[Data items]
[Start of section]

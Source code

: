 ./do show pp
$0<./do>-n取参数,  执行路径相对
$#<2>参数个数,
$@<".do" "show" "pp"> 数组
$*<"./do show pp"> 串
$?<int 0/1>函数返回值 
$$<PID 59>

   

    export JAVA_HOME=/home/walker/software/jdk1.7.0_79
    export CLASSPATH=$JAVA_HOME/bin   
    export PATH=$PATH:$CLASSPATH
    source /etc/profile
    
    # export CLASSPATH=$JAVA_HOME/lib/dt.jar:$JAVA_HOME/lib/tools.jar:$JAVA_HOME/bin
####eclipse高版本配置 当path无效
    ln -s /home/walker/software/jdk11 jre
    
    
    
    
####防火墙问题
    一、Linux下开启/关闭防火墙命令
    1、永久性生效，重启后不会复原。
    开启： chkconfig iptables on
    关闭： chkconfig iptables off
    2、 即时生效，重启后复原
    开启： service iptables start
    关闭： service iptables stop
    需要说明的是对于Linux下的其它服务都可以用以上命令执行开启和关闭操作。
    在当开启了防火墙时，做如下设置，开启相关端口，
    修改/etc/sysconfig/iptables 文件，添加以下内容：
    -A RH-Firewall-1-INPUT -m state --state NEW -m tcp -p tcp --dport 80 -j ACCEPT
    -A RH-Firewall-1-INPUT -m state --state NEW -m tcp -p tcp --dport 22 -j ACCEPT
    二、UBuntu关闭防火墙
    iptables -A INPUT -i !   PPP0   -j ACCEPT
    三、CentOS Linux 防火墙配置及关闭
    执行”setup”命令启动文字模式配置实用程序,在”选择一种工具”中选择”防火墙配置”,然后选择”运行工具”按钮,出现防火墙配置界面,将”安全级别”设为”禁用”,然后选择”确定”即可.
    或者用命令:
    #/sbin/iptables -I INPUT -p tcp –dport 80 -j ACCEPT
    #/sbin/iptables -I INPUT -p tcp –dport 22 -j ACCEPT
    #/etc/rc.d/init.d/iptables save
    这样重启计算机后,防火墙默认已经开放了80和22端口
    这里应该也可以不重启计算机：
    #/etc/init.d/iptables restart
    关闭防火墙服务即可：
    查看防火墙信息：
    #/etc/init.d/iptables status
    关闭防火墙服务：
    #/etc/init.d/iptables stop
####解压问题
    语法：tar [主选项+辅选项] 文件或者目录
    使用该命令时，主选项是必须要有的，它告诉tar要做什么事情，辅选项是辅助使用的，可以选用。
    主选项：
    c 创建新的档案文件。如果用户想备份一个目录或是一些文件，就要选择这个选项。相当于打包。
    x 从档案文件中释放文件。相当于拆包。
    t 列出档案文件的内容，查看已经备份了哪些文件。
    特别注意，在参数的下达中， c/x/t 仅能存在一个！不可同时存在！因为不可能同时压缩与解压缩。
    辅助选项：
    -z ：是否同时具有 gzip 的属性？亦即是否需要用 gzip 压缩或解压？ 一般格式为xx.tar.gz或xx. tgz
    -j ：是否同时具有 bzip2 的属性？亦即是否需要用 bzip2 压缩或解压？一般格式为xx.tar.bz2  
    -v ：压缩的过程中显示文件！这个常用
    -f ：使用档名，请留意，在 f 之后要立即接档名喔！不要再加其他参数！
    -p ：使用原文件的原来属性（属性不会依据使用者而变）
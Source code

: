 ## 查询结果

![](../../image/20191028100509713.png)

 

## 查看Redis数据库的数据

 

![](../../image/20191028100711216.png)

[End of section]

The problem:
Look through the entries above. Extract each line with the word "state".

Exercise response:
    -A RH-Firewall-1-INPUT -m state --state NEW -m tcp -p tcp --dport 80 -j ACCEPT
    -A RH-Firewall-1-INPUT -m state --state NEW -m tcp -p tcp --dport 22 -j ACCEPT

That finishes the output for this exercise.